Ce mouvement citoyen qui a démarré en février 2019 est l'aboutissement d'un cumul de plusieurs décennies de luttes continues même si dispersées. Il a été porteur de tous les espoirs. En tout cas, en ce qui me concerne, il a rassemblé les Algériens, inédit par son pacifisme.

Nous avons pu récupérer l'espace public. Des débats se sont engagés sur tous les espaces et dans tous les domaines, une résistance à la répression s'est organisée. Nous pouvions espérer réaliser ce à quoi nous aspirons, à savoir l'édification – ou sa reprise – d'une République réellement démocratique et sociale.

Nous n'avons pas su nous organiser pour proposer notre alternative.
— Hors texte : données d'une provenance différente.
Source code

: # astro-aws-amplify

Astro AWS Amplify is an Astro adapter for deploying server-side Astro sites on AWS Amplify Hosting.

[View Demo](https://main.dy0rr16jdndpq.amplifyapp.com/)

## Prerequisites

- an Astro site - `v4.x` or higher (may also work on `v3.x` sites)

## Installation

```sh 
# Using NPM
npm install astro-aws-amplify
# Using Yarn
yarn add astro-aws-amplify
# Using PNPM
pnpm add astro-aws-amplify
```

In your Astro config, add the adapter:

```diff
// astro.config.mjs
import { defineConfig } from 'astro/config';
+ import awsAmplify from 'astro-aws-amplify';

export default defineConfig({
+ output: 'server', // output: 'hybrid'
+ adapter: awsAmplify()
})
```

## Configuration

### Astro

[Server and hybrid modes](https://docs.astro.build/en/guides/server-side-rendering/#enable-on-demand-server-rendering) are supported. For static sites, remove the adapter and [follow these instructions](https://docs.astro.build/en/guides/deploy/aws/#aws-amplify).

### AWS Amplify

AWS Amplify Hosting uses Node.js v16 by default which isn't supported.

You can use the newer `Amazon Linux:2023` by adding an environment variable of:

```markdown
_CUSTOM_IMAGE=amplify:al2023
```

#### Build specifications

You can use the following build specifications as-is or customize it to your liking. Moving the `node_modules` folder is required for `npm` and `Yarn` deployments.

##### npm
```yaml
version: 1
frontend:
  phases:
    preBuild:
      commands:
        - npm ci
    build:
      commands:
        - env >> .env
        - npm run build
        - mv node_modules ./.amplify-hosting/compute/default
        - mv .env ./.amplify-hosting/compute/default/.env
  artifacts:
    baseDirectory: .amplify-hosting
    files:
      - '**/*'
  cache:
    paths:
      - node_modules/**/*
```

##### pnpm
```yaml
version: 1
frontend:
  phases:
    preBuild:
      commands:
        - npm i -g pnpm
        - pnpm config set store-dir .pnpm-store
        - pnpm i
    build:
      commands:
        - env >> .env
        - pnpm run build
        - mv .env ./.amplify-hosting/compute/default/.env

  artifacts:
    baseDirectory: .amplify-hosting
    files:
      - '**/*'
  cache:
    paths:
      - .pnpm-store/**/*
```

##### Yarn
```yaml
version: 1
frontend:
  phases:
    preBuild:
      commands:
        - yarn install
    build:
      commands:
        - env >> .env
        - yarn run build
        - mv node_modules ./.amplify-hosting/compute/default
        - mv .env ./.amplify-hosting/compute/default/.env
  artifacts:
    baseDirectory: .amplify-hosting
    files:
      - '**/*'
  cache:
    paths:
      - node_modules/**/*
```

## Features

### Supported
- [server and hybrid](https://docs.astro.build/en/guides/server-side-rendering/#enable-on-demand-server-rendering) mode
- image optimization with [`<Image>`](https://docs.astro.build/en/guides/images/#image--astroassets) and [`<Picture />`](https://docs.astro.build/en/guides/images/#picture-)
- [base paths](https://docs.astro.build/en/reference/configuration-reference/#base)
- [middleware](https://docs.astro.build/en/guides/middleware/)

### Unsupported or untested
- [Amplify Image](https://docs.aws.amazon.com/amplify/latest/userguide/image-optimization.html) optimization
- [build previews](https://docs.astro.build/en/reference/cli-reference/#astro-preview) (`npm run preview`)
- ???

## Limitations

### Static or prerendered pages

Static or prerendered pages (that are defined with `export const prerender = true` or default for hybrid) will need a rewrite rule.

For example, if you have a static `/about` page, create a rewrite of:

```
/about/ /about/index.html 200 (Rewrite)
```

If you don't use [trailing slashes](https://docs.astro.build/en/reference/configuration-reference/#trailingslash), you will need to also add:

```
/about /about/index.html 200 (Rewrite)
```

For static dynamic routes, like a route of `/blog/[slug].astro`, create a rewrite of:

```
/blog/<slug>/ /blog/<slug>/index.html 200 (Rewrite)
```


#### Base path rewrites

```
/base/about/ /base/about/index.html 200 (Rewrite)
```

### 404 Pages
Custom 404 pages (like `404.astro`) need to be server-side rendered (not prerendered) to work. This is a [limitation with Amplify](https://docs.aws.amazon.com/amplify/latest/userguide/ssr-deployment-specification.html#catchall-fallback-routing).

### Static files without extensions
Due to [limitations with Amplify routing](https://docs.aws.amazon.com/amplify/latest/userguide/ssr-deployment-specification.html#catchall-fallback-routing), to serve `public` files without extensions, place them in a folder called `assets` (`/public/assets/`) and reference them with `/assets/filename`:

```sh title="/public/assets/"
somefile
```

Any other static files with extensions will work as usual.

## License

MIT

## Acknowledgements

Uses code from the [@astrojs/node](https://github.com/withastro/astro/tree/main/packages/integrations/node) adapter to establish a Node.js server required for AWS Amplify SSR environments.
Je pense qu'il est encore temps pour tous ceux qui veulent  réellement  un  changement vers  la  démocratie  et  le  progrès  social  de  se  rassembler.  Demain  reste toujours à faire.

Certaines voix refusent  qu’on  évoque  certaines  questions qui, à leurs yeux, sont susceptibles de diviser le mouvement populaire. On y cite la place de la religion, à titre d’exemple. Êtes-vous de cet avis ?   
Je pense que si nous devions nous  rassembler  ce  serait  sur  la  base d'un projet de société clair. Sur la nature de l'État, sur l'égalité des droits entre les Algériens unis sur la base de la citoyenneté pleine et entière de toutes et de tous.   Sur  la  préservation  des  acquis  sociaux  et  leur  renforcement  que l'Algérienne et l'Algérien soient des  citoyens du 21e siècle.  La différence de point de vue ne divise pas. Bien au contraire elle enrichit.

Ceux qui prétendent que poser le problème de l'égalité  des droits entre les femmes et les hommes peut nous diviser – parce que c'est  de  cela, entre autres, qu'il s'agit – si parler d'un projet de société nous divise, mais il y a bien deux projets qui s’affrontent. C'est une réalité. Celui républicain, démocrate et social et celui qui dépose plainte contre la pensée et qui la condamne, comme on condamne un délit. Pour eux, tous les prétextes sont bons.